TASK ITEM: Give an exact copy of the line that has "commercial banks no" and of every line below it, through the last, with nothing else.

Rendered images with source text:
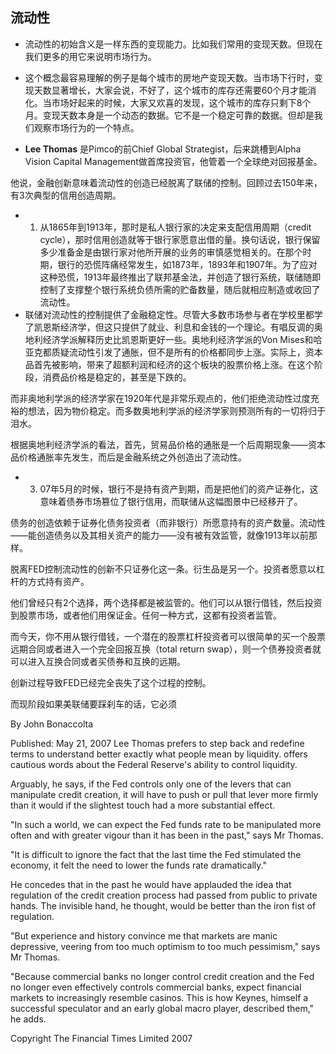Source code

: ## 流动性

- 流动性的初始含义是一样东西的变现能力。比如我们常用的变现天数。但现在我们更多的用它来说明市场行为。

- 这个概念最容易理解的例子是每个城市的房地产变现天数。当市场下行时，变现天数显著增长，大家会说，不好了，这个城市的库存还需要60个月才能消化。当市场好起来的时候，大家又欢喜的发现，这个城市的库存只剩下8个月。变现天数本身是一个动态的数据。它不是一个稳定可靠的数据。但却是我们观察市场行为的一个特点。

- **Lee Thomas** 是Pimco的前Chief Global Strategist，后来跳槽到Alpha Vision Capital Management做首席投资官，他管着一个全球绝对回报基金。

他说，金融创新意味着流动性的创造已经脱离了联储的控制。回顾过去150年来，有3次典型的信用创造周期。
* 1. 从1865年到1913年，那时是私人银行家的决定来支配信用周期（credit  cycle），那时信用创造就等于银行家愿意出借的量。换句话说，银行保留多少准备金是由银行家对他所开展的业务的审慎感觉相关的。在那个时期，银行的恐慌阵痛经常发生，如1873年，1893年和1907年。为了应对这种恐慌，1913年最终推出了联邦基金法，并创造了银行系统，联储随即控制了支撑整个银行系统负债所需的贮备数量，随后就相应制造或收回了流动性。
* 联储对流动性的控制提供了金融稳定性。尽管大多数市场参与者在学校里都学了凯恩斯经济学，但这只提供了就业、利息和金钱的一个理论。有唱反调的奥地利经济学派解释历史比凯恩斯更好一些。奥地利经济学派的Von Mises和哈亚克都质疑流动性引发了通胀，但不是所有的价格都同步上涨。实际上，资本品首先被影响，带来了超额利润和经济的这个板块的股票价格上涨。在这个阶段，消费品价格是稳定的，甚至是下跌的。

而非奥地利学派的经济学家在1920年代是非常乐观点的，他们拒绝流动性过度充裕的想法，因为物价稳定。而多数奥地利学派的经济学家则预测所有的一切将归于泪水。

根据奥地利经济学派的看法，首先，贸易品价格的通胀是一个后周期现象——资本品价格通胀率先发生，而后是金融系统之外创造出了流动性。

* 3. 07年5月的时候，银行不是持有资产到期，而是把他们的资产证券化，这意味着债券市场篡位了银行信用，而联储从这幅图景中已经移开了。

债务的创造依赖于证券化债务投资者（而非银行）所愿意持有的资产数量。流动性——能创造债务以及其相关资产的能力——没有被有效监管，就像1913年以前那样。

脱离FED控制流动性的创新不只证券化这一条。衍生品是另一个。投资者愿意以杠杆的方式持有资产。

他们曾经只有2个选择，两个选择都是被监管的。他们可以从银行借钱，然后投资到股票市场，或者他们用保证金。任何一种方式，这都有投资者监管。

而今天，你不用从银行借钱，一个潜在的股票杠杆投资者可以很简单的买一个股票远期合同或者进入一个完全回报互换（total return swap），则一个债券投资者就可以进入互换合同或者买债券和互换的远期。

创新过程导致FED已经完全丧失了这个过程的控制。

而现阶段如果美联储要踩刹车的话，它必须


By John Bonaccolta

Published: May 21, 2007
 Lee Thomas prefers to step back and redefine terms to understand better exactly what people mean by liquidity. offers cautious words about the Federal Reserve's ability to control liquidity.

Arguably, he says, if the Fed controls only one of the levers that can manipulate credit creation, it will have to push or pull that lever more firmly than it would if the slightest touch had a more substantial effect.

"In such a world, we can expect the Fed funds rate to be manipulated more often and with greater vigour than it has been in the past," says Mr Thomas.

"It is difficult to ignore the fact that the last time the Fed stimulated the economy, it felt the need to lower the funds rate dramatically."

He concedes that in the past he would have applauded the idea that regulation of the credit creation process had passed from public to private hands. The invisible hand, he thought, would be better than the iron fist of regulation.

"But experience and history convince me that markets are manic depressive, veering from too much optimism to too much pessimism," says Mr Thomas.

"Because commercial banks no longer control credit creation and the Fed no longer even effectively controls commercial banks, expect financial markets to increasingly resemble casinos. This is how Keynes, himself a successful speculator and an early global macro player, described them," he adds.

Copyright The Financial Times Limited 2007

RESULT BELOW:
"Because commercial banks no longer control credit creation and the Fed no longer even effectively controls commercial banks, expect financial markets to increasingly resemble casinos. This is how Keynes, himself a successful speculator and an early global macro player, described them," he adds.

Copyright The Financial Times Limited 2007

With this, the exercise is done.